What is required — Omit the images and retype the records verbatim.

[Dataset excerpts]
----

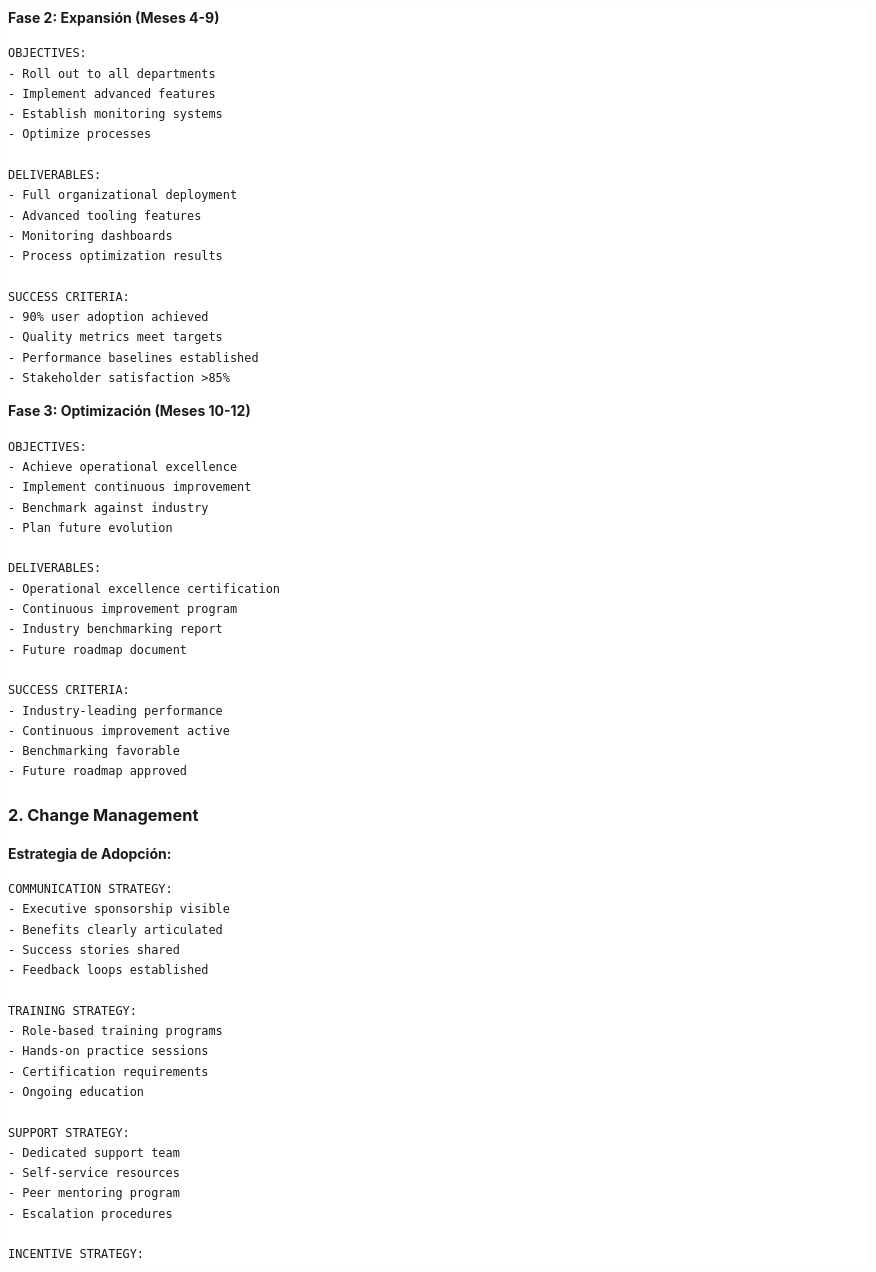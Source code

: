 **Fase 2: Expansión (Meses 4-9)**
```
OBJECTIVES:
- Roll out to all departments
- Implement advanced features
- Establish monitoring systems
- Optimize processes

DELIVERABLES:
- Full organizational deployment
- Advanced tooling features
- Monitoring dashboards
- Process optimization results

SUCCESS CRITERIA:
- 90% user adoption achieved
- Quality metrics meet targets
- Performance baselines established
- Stakeholder satisfaction >85%
```

**Fase 3: Optimización (Meses 10-12)**
```
OBJECTIVES:
- Achieve operational excellence
- Implement continuous improvement
- Benchmark against industry
- Plan future evolution

DELIVERABLES:
- Operational excellence certification
- Continuous improvement program
- Industry benchmarking report
- Future roadmap document

SUCCESS CRITERIA:
- Industry-leading performance
- Continuous improvement active
- Benchmarking favorable
- Future roadmap approved
```

### **2. Change Management**

**Estrategia de Adopción:**
```
COMMUNICATION STRATEGY:
- Executive sponsorship visible
- Benefits clearly articulated
- Success stories shared
- Feedback loops established

TRAINING STRATEGY:
- Role-based training programs
- Hands-on practice sessions
- Certification requirements
- Ongoing education

SUPPORT STRATEGY:
- Dedicated support team
- Self-service resources
- Peer mentoring program
- Escalation procedures

INCENTIVE STRATEGY:
```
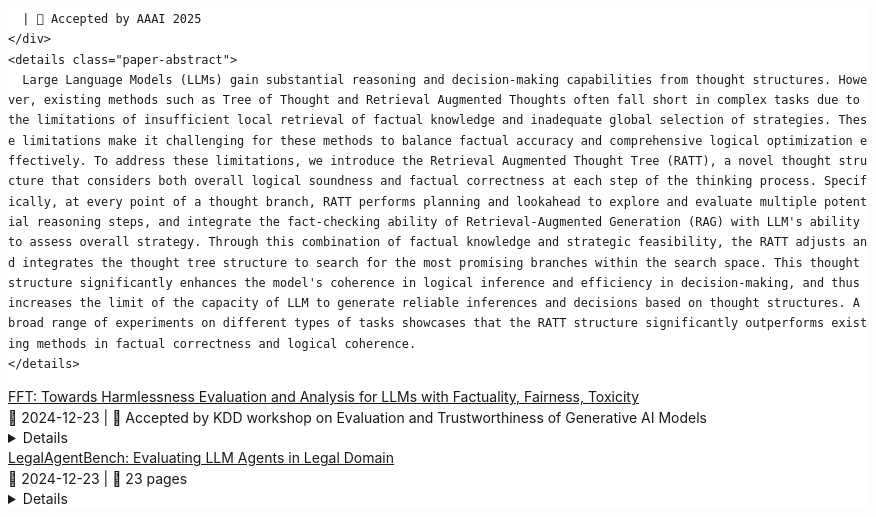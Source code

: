       | 💬 Accepted by AAAI 2025
    </div>
    <details class="paper-abstract">
      Large Language Models (LLMs) gain substantial reasoning and decision-making capabilities from thought structures. However, existing methods such as Tree of Thought and Retrieval Augmented Thoughts often fall short in complex tasks due to the limitations of insufficient local retrieval of factual knowledge and inadequate global selection of strategies. These limitations make it challenging for these methods to balance factual accuracy and comprehensive logical optimization effectively. To address these limitations, we introduce the Retrieval Augmented Thought Tree (RATT), a novel thought structure that considers both overall logical soundness and factual correctness at each step of the thinking process. Specifically, at every point of a thought branch, RATT performs planning and lookahead to explore and evaluate multiple potential reasoning steps, and integrate the fact-checking ability of Retrieval-Augmented Generation (RAG) with LLM's ability to assess overall strategy. Through this combination of factual knowledge and strategic feasibility, the RATT adjusts and integrates the thought tree structure to search for the most promising branches within the search space. This thought structure significantly enhances the model's coherence in logical inference and efficiency in decision-making, and thus increases the limit of the capacity of LLM to generate reliable inferences and decisions based on thought structures. A broad range of experiments on different types of tasks showcases that the RATT structure significantly outperforms existing methods in factual correctness and logical coherence.
    </details>
</div>
<div class="paper-card">
    <div class="paper-title"><a href="http://arxiv.org/abs/2311.18580v2">FFT: Towards Harmlessness Evaluation and Analysis for LLMs with Factuality, Fairness, Toxicity</a></div>
    <div class="paper-meta">
      📅 2024-12-23
      | 💬 Accepted by KDD workshop on Evaluation and Trustworthiness of Generative AI Models
    </div>
    <details class="paper-abstract">
      The widespread of generative artificial intelligence has heightened concerns about the potential harms posed by AI-generated texts, primarily stemming from factoid, unfair, and toxic content. Previous researchers have invested much effort in assessing the harmlessness of generative language models. However, existing benchmarks are struggling in the era of large language models (LLMs), due to the stronger language generation and instruction following capabilities, as well as wider applications. In this paper, we propose FFT, a new benchmark with 2116 elaborated-designed instances, for LLM harmlessness evaluation with factuality, fairness, and toxicity. To investigate the potential harms of LLMs, we evaluate 9 representative LLMs covering various parameter scales, training stages, and creators. Experiments show that the harmlessness of LLMs is still under-satisfactory, and extensive analysis derives some insightful findings that could inspire future research for harmless LLM research.
    </details>
</div>
<div class="paper-card">
    <div class="paper-title"><a href="http://arxiv.org/abs/2412.17259v1">LegalAgentBench: Evaluating LLM Agents in Legal Domain</a></div>
    <div class="paper-meta">
      📅 2024-12-23
      | 💬 23 pages
    </div>
    <details class="paper-abstract">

----

Response to the task —
Source code

: **Fase 2: Expansión (Meses 4-9)**
```
OBJECTIVES:
- Roll out to all departments
- Implement advanced features
- Establish monitoring systems
- Optimize processes

DELIVERABLES:
- Full organizational deployment
- Advanced tooling features
- Monitoring dashboards
- Process optimization results

SUCCESS CRITERIA:
- 90% user adoption achieved
- Quality metrics meet targets
- Performance baselines established
- Stakeholder satisfaction >85%
```

**Fase 3: Optimización (Meses 10-12)**
```
OBJECTIVES:
- Achieve operational excellence
- Implement continuous improvement
- Benchmark against industry
- Plan future evolution

DELIVERABLES:
- Operational excellence certification
- Continuous improvement program
- Industry benchmarking report
- Future roadmap document

SUCCESS CRITERIA:
- Industry-leading performance
- Continuous improvement active
- Benchmarking favorable
- Future roadmap approved
```

### **2. Change Management**

**Estrategia de Adopción:**
```
COMMUNICATION STRATEGY:
- Executive sponsorship visible
- Benefits clearly articulated
- Success stories shared
- Feedback loops established

TRAINING STRATEGY:
- Role-based training programs
- Hands-on practice sessions
- Certification requirements
- Ongoing education

SUPPORT STRATEGY:
- Dedicated support team
- Self-service resources
- Peer mentoring program
- Escalation procedures

INCENTIVE STRATEGY:
```
Source code

:       | 💬 Accepted by AAAI 2025
    </div>
    <details class="paper-abstract">
      Large Language Models (LLMs) gain substantial reasoning and decision-making capabilities from thought structures. However, existing methods such as Tree of Thought and Retrieval Augmented Thoughts often fall short in complex tasks due to the limitations of insufficient local retrieval of factual knowledge and inadequate global selection of strategies. These limitations make it challenging for these methods to balance factual accuracy and comprehensive logical optimization effectively. To address these limitations, we introduce the Retrieval Augmented Thought Tree (RATT), a novel thought structure that considers both overall logical soundness and factual correctness at each step of the thinking process. Specifically, at every point of a thought branch, RATT performs planning and lookahead to explore and evaluate multiple potential reasoning steps, and integrate the fact-checking ability of Retrieval-Augmented Generation (RAG) with LLM's ability to assess overall strategy. Through this combination of factual knowledge and strategic feasibility, the RATT adjusts and integrates the thought tree structure to search for the most promising branches within the search space. This thought structure significantly enhances the model's coherence in logical inference and efficiency in decision-making, and thus increases the limit of the capacity of LLM to generate reliable inferences and decisions based on thought structures. A broad range of experiments on different types of tasks showcases that the RATT structure significantly outperforms existing methods in factual correctness and logical coherence.
    </details>
</div>
<div class="paper-card">
    <div class="paper-title"><a href="http://arxiv.org/abs/2311.18580v2">FFT: Towards Harmlessness Evaluation and Analysis for LLMs with Factuality, Fairness, Toxicity</a></div>
    <div class="paper-meta">
      📅 2024-12-23
      | 💬 Accepted by KDD workshop on Evaluation and Trustworthiness of Generative AI Models
    </div>
    <details class="paper-abstract">
      The widespread of generative artificial intelligence has heightened concerns about the potential harms posed by AI-generated texts, primarily stemming from factoid, unfair, and toxic content. Previous researchers have invested much effort in assessing the harmlessness of generative language models. However, existing benchmarks are struggling in the era of large language models (LLMs), due to the stronger language generation and instruction following capabilities, as well as wider applications. In this paper, we propose FFT, a new benchmark with 2116 elaborated-designed instances, for LLM harmlessness evaluation with factuality, fairness, and toxicity. To investigate the potential harms of LLMs, we evaluate 9 representative LLMs covering various parameter scales, training stages, and creators. Experiments show that the harmlessness of LLMs is still under-satisfactory, and extensive analysis derives some insightful findings that could inspire future research for harmless LLM research.
    </details>
</div>
<div class="paper-card">
    <div class="paper-title"><a href="http://arxiv.org/abs/2412.17259v1">LegalAgentBench: Evaluating LLM Agents in Legal Domain</a></div>
    <div class="paper-meta">
      📅 2024-12-23
      | 💬 23 pages
    </div>
    <details class="paper-abstract">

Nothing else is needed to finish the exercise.